▸ **ACTIVITY**
Find the line in the entries below that contains "be done. \\". Repeat it exactly, and every line after it through the line that contains "First of all the mach".

*** Block opens ***

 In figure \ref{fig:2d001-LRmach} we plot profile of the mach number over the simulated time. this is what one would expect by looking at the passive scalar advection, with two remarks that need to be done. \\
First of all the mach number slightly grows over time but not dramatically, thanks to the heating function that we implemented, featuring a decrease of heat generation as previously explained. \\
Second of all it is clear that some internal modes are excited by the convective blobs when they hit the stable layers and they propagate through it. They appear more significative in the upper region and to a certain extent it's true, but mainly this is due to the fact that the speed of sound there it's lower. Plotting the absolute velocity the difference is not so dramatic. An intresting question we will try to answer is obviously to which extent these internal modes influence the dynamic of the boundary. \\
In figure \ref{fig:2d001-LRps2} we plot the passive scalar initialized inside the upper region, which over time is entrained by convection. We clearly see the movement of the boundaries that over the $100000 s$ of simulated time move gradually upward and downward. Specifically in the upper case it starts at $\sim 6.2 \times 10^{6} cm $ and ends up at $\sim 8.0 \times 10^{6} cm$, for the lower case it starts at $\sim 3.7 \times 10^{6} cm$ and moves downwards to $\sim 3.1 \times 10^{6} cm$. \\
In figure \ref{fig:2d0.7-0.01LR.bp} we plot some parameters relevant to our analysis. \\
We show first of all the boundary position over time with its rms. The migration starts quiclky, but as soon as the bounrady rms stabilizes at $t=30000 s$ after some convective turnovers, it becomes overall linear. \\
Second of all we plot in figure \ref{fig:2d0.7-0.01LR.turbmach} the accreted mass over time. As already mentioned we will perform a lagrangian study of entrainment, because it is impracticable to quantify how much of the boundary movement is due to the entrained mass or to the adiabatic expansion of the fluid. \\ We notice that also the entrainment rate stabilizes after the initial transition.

*** Block closes ***
*** Block opens ***

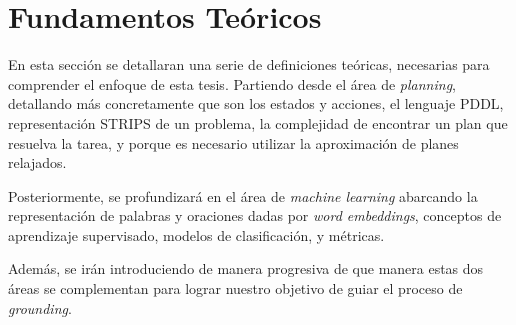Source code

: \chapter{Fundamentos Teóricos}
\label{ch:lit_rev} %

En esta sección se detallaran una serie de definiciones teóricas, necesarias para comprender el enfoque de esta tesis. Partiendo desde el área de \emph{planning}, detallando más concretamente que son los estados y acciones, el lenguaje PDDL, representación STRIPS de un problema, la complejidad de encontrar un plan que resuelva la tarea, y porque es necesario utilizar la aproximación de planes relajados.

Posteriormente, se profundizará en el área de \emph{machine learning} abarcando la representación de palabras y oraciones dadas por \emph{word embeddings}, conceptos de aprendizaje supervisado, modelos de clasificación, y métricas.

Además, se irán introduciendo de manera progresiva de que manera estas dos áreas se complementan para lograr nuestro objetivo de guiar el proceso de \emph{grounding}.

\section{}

*** Block closes ***

▸ **RESULT OF THIS TASK**
 In figure \ref{fig:2d001-LRmach} we plot profile of the mach number over the simulated time. this is what one would expect by looking at the passive scalar advection, with two remarks that need to be done. \\
First of all the mach number slightly grows over time but not dramatically, thanks to the heating function that we implemented, featuring a decrease of heat generation as previously explained. \\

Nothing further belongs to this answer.